***** Data for analysis *****

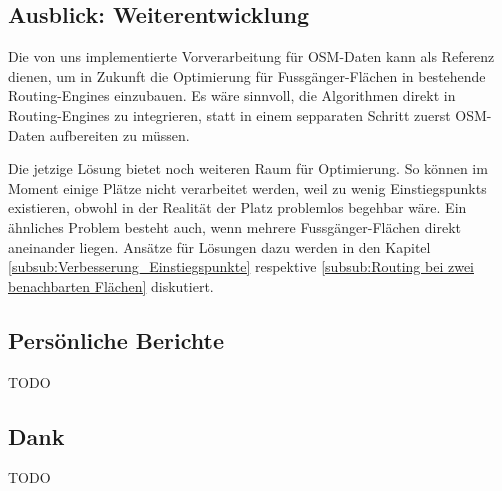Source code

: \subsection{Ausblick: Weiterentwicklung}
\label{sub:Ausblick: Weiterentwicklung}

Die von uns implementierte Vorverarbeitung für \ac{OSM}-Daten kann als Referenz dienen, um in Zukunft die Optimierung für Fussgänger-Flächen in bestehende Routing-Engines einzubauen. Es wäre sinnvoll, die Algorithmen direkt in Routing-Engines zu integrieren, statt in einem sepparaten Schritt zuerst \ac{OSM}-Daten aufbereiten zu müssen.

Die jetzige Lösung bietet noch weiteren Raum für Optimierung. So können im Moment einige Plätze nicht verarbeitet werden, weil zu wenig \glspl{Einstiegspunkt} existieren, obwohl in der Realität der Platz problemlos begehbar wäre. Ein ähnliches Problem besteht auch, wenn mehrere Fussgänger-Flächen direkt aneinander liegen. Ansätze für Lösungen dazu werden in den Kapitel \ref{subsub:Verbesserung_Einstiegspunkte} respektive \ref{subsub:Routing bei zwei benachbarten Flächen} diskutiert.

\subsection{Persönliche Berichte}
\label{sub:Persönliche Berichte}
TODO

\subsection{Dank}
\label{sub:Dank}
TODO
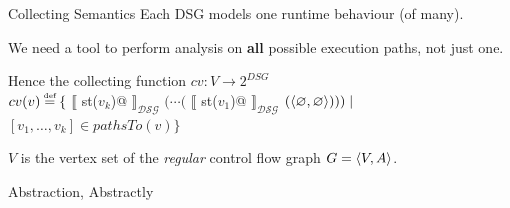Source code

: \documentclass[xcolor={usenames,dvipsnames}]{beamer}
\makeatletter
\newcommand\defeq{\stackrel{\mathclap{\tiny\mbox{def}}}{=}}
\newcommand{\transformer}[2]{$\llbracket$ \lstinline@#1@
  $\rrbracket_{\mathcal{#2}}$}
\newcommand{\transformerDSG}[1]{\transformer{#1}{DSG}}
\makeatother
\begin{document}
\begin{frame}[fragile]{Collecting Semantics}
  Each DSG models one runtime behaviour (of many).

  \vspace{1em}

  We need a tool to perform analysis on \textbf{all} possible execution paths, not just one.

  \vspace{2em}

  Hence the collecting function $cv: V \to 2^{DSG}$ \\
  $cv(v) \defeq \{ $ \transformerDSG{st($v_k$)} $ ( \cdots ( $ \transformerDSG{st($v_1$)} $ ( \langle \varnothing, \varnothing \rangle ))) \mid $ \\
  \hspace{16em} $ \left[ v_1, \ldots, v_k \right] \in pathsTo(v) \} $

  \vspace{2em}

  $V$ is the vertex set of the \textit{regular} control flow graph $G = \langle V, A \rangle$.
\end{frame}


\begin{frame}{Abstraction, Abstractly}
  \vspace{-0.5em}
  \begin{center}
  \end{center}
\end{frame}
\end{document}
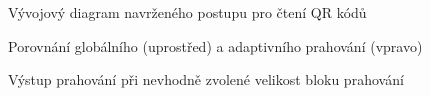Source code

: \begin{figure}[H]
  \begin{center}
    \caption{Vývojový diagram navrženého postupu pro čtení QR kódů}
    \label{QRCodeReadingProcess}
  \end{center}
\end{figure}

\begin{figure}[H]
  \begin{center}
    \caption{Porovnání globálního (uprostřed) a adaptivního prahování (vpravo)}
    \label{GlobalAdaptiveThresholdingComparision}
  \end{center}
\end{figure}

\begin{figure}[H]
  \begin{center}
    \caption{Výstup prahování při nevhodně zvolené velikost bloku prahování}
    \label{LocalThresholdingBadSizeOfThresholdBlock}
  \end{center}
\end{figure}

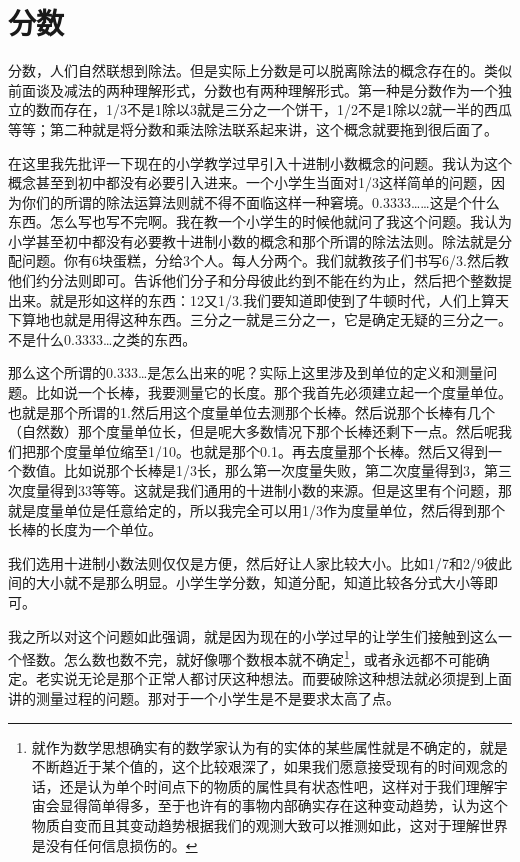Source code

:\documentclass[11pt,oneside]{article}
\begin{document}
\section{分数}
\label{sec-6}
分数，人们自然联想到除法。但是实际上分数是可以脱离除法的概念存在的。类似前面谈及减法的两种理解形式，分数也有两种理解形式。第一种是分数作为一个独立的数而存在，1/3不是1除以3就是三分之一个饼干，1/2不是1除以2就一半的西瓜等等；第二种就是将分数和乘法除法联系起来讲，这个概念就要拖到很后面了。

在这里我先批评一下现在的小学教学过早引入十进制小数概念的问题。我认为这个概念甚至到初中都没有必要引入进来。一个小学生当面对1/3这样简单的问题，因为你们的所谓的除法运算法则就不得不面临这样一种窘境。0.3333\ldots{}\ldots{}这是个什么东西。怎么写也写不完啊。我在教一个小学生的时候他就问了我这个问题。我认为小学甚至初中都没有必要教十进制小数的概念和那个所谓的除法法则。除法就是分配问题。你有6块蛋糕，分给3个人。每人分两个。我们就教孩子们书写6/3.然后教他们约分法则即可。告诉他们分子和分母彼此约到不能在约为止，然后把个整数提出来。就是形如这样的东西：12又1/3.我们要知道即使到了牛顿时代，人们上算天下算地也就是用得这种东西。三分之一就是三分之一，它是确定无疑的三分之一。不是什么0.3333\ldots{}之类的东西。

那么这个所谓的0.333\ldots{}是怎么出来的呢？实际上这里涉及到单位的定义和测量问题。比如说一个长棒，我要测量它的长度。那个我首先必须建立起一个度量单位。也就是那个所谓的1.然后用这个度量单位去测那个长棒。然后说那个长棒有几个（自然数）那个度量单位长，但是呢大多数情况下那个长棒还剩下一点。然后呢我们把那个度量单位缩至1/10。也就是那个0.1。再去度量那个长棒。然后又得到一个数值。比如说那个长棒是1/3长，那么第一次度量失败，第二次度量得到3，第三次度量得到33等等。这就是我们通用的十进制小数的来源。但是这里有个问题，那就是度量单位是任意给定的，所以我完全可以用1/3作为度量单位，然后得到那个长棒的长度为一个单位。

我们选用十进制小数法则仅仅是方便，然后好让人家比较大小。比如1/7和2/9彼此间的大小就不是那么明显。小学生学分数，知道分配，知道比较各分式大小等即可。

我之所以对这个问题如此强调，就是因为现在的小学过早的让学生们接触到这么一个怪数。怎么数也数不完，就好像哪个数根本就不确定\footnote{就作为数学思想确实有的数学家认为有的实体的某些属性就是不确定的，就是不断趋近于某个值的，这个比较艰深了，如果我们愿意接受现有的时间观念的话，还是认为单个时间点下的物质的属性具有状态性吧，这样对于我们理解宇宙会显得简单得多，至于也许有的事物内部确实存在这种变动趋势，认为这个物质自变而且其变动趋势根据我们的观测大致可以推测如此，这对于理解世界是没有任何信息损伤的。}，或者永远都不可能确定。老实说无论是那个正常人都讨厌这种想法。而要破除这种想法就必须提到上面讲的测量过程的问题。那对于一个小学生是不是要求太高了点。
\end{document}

*****
***** Data for analysis *****

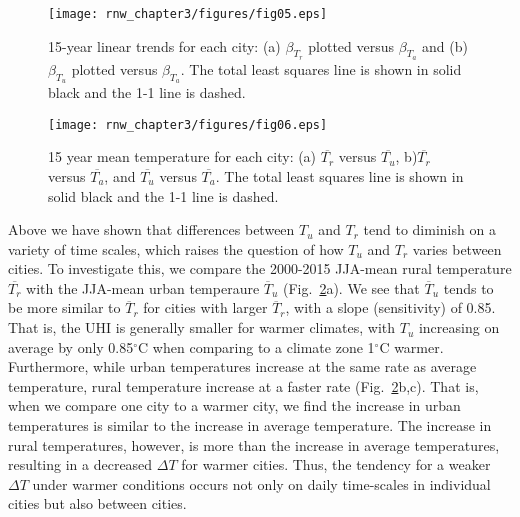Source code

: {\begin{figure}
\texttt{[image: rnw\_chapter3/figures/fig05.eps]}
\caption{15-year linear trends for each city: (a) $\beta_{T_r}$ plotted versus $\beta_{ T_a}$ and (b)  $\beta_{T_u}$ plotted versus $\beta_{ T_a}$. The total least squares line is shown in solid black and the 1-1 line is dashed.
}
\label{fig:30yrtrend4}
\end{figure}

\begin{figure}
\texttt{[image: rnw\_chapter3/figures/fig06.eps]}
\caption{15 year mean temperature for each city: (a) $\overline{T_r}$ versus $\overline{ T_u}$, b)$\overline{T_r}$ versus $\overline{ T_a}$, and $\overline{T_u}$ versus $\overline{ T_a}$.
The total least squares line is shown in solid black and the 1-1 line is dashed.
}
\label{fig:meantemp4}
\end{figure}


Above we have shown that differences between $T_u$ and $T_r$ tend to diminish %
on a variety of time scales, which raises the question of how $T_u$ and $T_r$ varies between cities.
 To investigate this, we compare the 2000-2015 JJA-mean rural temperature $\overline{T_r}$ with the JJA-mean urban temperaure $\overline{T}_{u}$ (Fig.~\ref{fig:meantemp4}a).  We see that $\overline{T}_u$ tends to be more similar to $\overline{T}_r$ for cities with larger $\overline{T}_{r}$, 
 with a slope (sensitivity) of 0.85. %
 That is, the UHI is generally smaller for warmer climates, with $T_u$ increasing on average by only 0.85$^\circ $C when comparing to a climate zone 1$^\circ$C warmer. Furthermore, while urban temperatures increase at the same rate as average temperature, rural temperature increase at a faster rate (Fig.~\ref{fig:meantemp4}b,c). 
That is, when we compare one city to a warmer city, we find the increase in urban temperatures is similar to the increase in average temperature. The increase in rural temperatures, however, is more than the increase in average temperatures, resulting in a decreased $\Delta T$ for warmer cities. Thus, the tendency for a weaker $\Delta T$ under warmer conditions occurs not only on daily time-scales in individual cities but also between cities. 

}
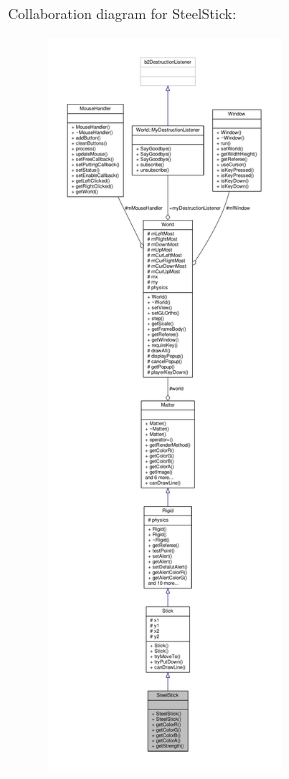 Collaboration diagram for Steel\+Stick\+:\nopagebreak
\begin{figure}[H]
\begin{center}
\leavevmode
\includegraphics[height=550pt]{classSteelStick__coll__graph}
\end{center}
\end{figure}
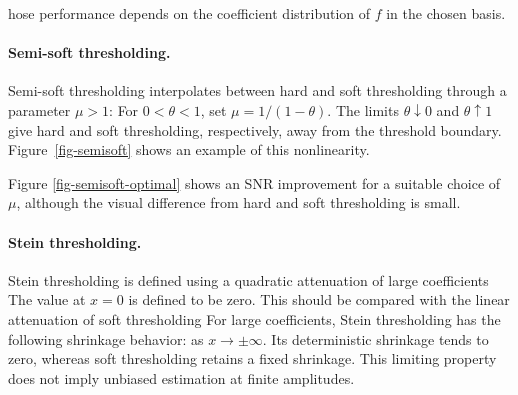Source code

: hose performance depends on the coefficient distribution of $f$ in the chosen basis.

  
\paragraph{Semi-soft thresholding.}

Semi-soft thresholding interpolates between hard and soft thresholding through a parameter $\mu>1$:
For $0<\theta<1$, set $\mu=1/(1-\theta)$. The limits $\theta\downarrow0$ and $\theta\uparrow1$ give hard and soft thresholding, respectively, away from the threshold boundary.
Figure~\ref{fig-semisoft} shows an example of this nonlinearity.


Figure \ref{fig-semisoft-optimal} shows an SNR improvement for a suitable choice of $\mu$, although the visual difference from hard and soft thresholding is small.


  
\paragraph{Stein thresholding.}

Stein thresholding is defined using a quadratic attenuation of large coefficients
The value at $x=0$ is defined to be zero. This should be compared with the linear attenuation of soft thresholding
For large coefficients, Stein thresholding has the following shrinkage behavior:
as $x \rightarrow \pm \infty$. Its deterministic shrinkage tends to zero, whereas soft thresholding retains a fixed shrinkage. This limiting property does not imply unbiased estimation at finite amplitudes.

*****

_What is being asked_
Return the lines of the records that include the string "semisoft".

_Result of the exercise_
Figure~\ref{fig-semisoft} shows an example of this nonlinearity.
Figure \ref{fig-semisoft-optimal} shows an SNR improvement for a suitable choice of $\mu$, although the visual difference from hard and soft thresholding is small.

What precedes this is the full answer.